◆ **WORK ORDER**
Please output exactly the part of the records below that opens with the line containing "model configurations, the" and closes with the line containing "job resource requirements", both lines included, and nothing else.

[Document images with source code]
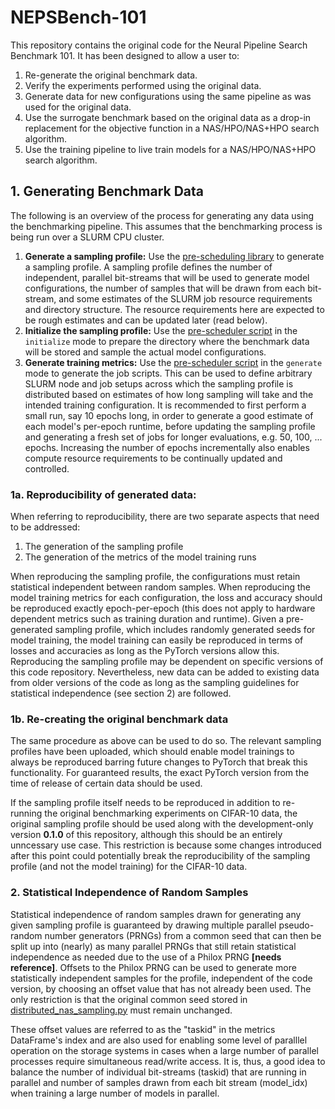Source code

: # NEPSBench-101
This repository contains the original code for the Neural Pipeline Search 
Benchmark 101. 
It has been designed to allow a user to: 
1. Re-generate the original benchmark data. 
2. Verify the experiments performed using the original data.
3. Generate data for new configurations using the same pipeline as was used for the original data.
4. Use the surrogate benchmark based on the original data as a drop-in replacement for the objective function in a 
   NAS/HPO/NAS+HPO search algorithm.
5. Use the training pipeline to live train models for a NAS/HPO/NAS+HPO search algorithm.

## 1. Generating Benchmark Data
The following is an overview of the process for generating any data using the benchmarking pipeline. This assumes that 
the benchmarking process is being run over a SLURM CPU cluster.

1. **Generate a sampling profile:** Use the [pre-scheduling library](clusterlib/prescheduler.py) to generate a sampling 
   profile. A sampling profile defines the number of independent, parallel bit-streams that will be used to generate 
   model configurations, the number of samples that will be drawn from each bit-stream, and some estimates of the SLURM 
   job resource requirements and directory structure. The resource requirements here are expected to be rough estimates 
   and can be updated later (read below).
2. **Initialize the sampling profile:** Use the [pre-scheduler script](scripts/preschedule) in the `initialize` mode to 
   prepare the directory where the benchmark data will be stored and sample the actual model configurations.
3. **Generate training metrics:** Use the [pre-scheduler script](scripts/preschedule) in the `generate` mode to 
   generate the job scripts. This can be used to define arbitrary SLURM node and job setups across which the sampling 
   profile is distributed based on estimates of how long sampling will take and the intended training configuration. It 
   is recommended to first perform a small run, say 10 epochs long, in order to generate a good estimate of each 
   model's per-epoch runtime, before updating the sampling profile and generating a fresh set of jobs for longer 
   evaluations, e.g. 50, 100, ... epochs. Increasing the number of epochs incrementally also enables compute resource 
   requirements to be continually updated and controlled.

### 1a. Reproducibility of generated data:
When referring to reproducibility, there are two separate aspects that need to be addressed:
1. The generation of the sampling profile
2. The generation of the metrics of the model training runs

When reproducing the sampling profile, the configurations must  retain statistical independent between random samples. 
When reproducing the model training metrics for each configuration, the loss and accuracy should be reproduced 
exactly epoch-per-epoch (this does not apply to hardware dependent metrics such as training duration and runtime). 
Given a pre-generated sampling profile, which includes randomly generated seeds for model training, the model training 
can easily be reproduced in terms of losses and accuracies as long as the PyTorch versions allow this. Reproducing the 
sampling profile may be dependent on specific versions of this code repository. Nevertheless, new data can be added to 
existing data from older versions of the code as long as the sampling guidelines for statistical independence (see 
section 2) are followed.


### 1b. Re-creating the original benchmark data
The same procedure as above can be used to do so. The relevant sampling profiles have been uploaded, which should 
enable model trainings to always be reproduced barring future changes to PyTorch that break this functionality. For 
guaranteed results, the exact PyTorch version from the time of release of certain data should be used. 

If the sampling profile itself needs to be reproduced in addition to re-running the original benchmarking experiments 
on CIFAR-10 data, the original sampling profile should be used along with the development-only version **0.1.0** of 
this repository, although this should be an entirely unncessary use case. This restriction is because some changes 
introduced after this point could potentially break the reproducibility of the sampling profile (and not the model 
training) for the CIFAR-10 data. 


### 2. Statistical Independence of Random Samples
Statistical independence of random samples drawn for generating any given sampling profile is guaranteed by drawing 
multiple parallel pseudo-random number generators (PRNGs) from a common seed that can then be split up into (nearly) as 
many parallel PRNGs that still retain statistical independence as needed due to the use of a Philox PRNG 
**[needs reference]**. Offsets to the Philox PRNG can be used to generate more statistically independent samples for 
the profile, independent of the code version, by choosing an offset value that has not already been used. The only 
restriction is that the original common seed stored in [distributed_nas_sampling.py](distributed_nas_sampling.py) must 
remain unchanged. 

These offset values are referred to as the "taskid" in the metrics DataFrame's index and are also used for 
enabling some level of paralllel operation on the storage systems in cases when a large number of parallel processes 
require simultaneous read/write access. It is, thus, a good idea to balance the number of individual bit-streams 
(taskid) that are running in parallel and number of samples drawn from each bit stream (model_idx) when training a 
large number of models in parallel.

◆ **RESPONSE BELOW**
   model configurations, the number of samples that will be drawn from each bit-stream, and some estimates of the SLURM 
   job resource requirements and directory structure. The resource requirements here are expected to be rough estimates 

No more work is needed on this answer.